*What is expected:* Your answer should contain only the lines from the top of the data below down through the one with "provide the input", transcribed exactly and without pictures; please include nothing more.

Records from a collection:
● ● ● ● ● ● ●

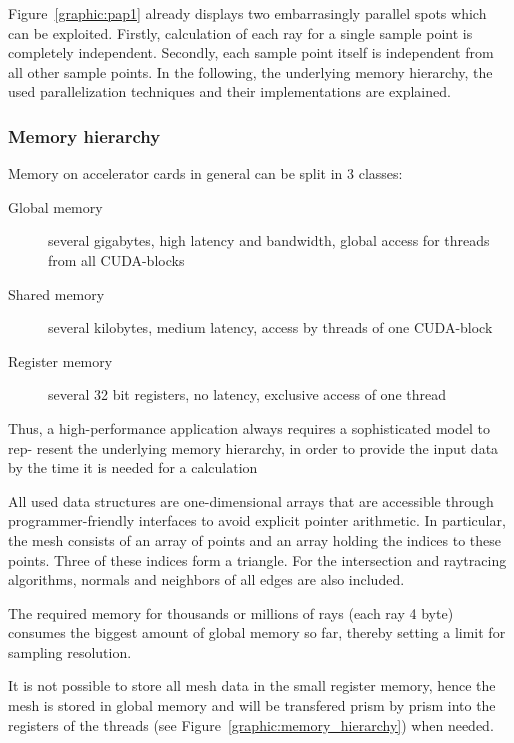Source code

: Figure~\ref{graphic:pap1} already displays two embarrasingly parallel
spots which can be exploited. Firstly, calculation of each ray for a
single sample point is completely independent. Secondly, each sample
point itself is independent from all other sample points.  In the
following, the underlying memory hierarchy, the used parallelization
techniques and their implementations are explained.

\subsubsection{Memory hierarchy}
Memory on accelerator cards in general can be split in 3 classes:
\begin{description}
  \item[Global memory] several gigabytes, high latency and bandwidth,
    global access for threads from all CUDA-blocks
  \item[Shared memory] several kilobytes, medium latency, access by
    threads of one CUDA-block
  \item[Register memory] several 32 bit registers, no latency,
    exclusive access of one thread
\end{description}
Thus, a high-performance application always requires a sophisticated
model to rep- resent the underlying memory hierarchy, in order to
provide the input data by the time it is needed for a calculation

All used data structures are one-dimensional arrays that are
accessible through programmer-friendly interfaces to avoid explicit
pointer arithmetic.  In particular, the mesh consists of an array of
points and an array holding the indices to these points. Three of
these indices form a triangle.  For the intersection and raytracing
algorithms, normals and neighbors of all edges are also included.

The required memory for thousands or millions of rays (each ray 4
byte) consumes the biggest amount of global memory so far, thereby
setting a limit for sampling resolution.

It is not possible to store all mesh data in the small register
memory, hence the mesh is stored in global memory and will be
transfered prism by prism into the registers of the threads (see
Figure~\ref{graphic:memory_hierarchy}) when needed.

● ● ● ● ● ● ●

*Task response:*
Source code

: Figure~\ref{graphic:pap1} already displays two embarrasingly parallel
spots which can be exploited. Firstly, calculation of each ray for a
single sample point is completely independent. Secondly, each sample
point itself is independent from all other sample points.  In the
following, the underlying memory hierarchy, the used parallelization
techniques and their implementations are explained.

\subsubsection{Memory hierarchy}
Memory on accelerator cards in general can be split in 3 classes:
\begin{description}
  \item[Global memory] several gigabytes, high latency and bandwidth,
    global access for threads from all CUDA-blocks
  \item[Shared memory] several kilobytes, medium latency, access by
    threads of one CUDA-block
  \item[Register memory] several 32 bit registers, no latency,
    exclusive access of one thread
\end{description}
Thus, a high-performance application always requires a sophisticated
model to rep- resent the underlying memory hierarchy, in order to
provide the input data by the time it is needed for a calculation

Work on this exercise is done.